BRIEF DESCRIPTION OF THE DRAWINGS
Exemplary embodiments of the present invention will be described in
detail based on the following figures, wherein:
FIG. 1 is a schematic view of an image forming apparatus according
to an exemplary embodiment;
FIG. 2 is a schematic view of a toner forming unit according to the
exemplary embodiment;
FIGS. 3A and 3B are, respectively, a plan view and a side view of a
flat pigment according to the exemplary embodiment;
FIG. 4 is a graph showing mode selection conditions (area coverage
and ratio of a width occupied by an image with respect to the width
of a recording medium);
FIG. 5 illustrates non-uniformity in orientations of flat pigments
(unevenness in metallic gloss) of an image formed on a recording
medium;
FIG. 6A is a sectional view taken along arrow VIA in FIG. 5;
FIG. 6B is a sectional view taken along arrow VIB in FIG. 5;
FIG. 7A is a schematic view of a state of toner containing flat
pigments before a fixing operation in a first exemplary
embodiment;
FIG. 7B is a schematic view of a state of toner containing flat
pigments when it has been fixed at a first fixing temperature in
the first exemplary embodiment;
FIG. 7C is a schematic view of a state of toner containing flat
pigments when it has been fixed at a second fixing temperature that
is higher than the first fixing temperature in the first exemplary
embodiment;
FIG. 8 is a table of the results of evaluation regarding the first
exemplary embodiment;
FIG. 9A is a schematic view of a state of toner containing flat
pigments before a fixing operation in a second exemplary
embodiment;
FIG. 9B is a schematic view of a state of toner containing flat
pigments when it has been fixed at a first fixing temperature in
the second exemplary embodiment;
FIG. 9C is a schematic view of a state of toner containing flat
pigments when it has been fixed at a second fixing temperature that
is higher than the first fixing temperature; and
FIG. 10 is a table of the results of evaluation regarding the
second exemplary embodiment.
DETAILED DESCRIPTION
An exemplary embodiment of the present invention is hereunder
described with reference to the drawings.

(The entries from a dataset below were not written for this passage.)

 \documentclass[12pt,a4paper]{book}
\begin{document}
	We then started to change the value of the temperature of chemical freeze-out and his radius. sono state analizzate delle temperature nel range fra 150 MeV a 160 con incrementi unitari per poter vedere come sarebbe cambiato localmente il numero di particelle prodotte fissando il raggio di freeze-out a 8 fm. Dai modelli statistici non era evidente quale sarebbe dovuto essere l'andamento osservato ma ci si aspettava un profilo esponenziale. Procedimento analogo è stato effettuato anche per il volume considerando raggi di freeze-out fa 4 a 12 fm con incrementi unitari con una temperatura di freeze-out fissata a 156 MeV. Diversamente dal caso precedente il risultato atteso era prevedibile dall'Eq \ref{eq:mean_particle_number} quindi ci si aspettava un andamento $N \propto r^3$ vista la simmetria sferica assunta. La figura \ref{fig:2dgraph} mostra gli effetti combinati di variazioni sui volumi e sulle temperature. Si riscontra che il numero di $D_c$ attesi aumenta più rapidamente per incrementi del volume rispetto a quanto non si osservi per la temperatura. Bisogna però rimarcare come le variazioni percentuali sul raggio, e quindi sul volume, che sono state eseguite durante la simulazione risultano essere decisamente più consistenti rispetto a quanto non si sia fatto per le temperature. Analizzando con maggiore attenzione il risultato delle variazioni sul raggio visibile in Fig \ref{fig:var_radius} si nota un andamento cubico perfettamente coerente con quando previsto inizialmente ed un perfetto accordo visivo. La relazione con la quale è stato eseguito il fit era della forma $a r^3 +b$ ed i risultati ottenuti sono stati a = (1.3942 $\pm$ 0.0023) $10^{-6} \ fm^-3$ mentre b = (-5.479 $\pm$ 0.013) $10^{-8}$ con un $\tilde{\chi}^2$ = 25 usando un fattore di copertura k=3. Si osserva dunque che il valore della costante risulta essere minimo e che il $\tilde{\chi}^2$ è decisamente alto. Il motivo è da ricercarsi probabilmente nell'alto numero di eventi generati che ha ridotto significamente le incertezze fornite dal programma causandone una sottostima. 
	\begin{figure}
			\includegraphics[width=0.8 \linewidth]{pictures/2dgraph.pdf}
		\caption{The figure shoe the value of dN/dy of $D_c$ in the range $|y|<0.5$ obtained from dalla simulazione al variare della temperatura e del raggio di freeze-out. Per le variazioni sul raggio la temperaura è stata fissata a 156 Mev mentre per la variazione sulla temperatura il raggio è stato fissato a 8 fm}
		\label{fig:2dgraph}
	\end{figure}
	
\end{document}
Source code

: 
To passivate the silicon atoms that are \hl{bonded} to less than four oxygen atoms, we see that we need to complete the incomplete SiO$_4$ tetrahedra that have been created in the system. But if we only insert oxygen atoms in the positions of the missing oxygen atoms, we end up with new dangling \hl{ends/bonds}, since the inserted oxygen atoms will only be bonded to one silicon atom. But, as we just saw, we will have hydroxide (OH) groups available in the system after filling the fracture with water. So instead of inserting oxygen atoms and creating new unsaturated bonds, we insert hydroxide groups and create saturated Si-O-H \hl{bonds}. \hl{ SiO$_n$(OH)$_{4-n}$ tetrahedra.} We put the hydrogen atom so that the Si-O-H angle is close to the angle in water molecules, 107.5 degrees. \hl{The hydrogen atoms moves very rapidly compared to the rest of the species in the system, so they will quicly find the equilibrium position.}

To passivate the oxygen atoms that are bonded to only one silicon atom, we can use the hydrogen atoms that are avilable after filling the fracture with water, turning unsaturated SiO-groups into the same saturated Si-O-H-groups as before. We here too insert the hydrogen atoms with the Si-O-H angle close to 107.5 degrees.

In each figure, a
double-headed arrow H represents vertical directions, and a
double-headed arrow W represents horizontal directions, which are
width directions of an apparatus.
First Exemplary Embodiment
Structure of Image Forming Apparatus 10
FIG. 1 is a schematic front view of a structure of an image forming
apparatus 10. As shown in FIG. 1, the image forming apparatus 10
includes an image forming device 12, a transporting device 50, and
a controller 70. The image forming device 12 forms an image on a
recording medium P, such as a sheet, with an electrophotographic
system. The transporting device 50 transports a recording medium P.
The controller 70 controls the operation of each portion of the
image forming apparatus 10.
Transporting Device 50
As shown in FIG. 1, the transporting device 50 includes a holding
unit 51 that holds recording media P, and transporting rollers 52
that transport the recording media P from the holding unit 51 to a
second transfer position NT. The transporting device 50 further
includes transporting belts 58 and a transporting belt 54. The
transporting belts 58 transport the recording media P from the
second transfer position NT to a fixing device 40. The transporting
belt 54 transports the recording media P from the fixing device 40
to a discharge unit (not shown) for the recording media P.
Image Forming Device 12
The image forming device 12 includes toner image forming units 20,
a transfer device 30, and the fixing device 40 (exemplary fixing
unit). The toner image forming units 20 form toner images. The
transfer device 30 transfers the toner images formed on the toner
image forming units 20 to a recording medium P. The fixing device
40 heats and presses the toner images transferred to the recording
medium P, and fixes the toner images to the recording medium P.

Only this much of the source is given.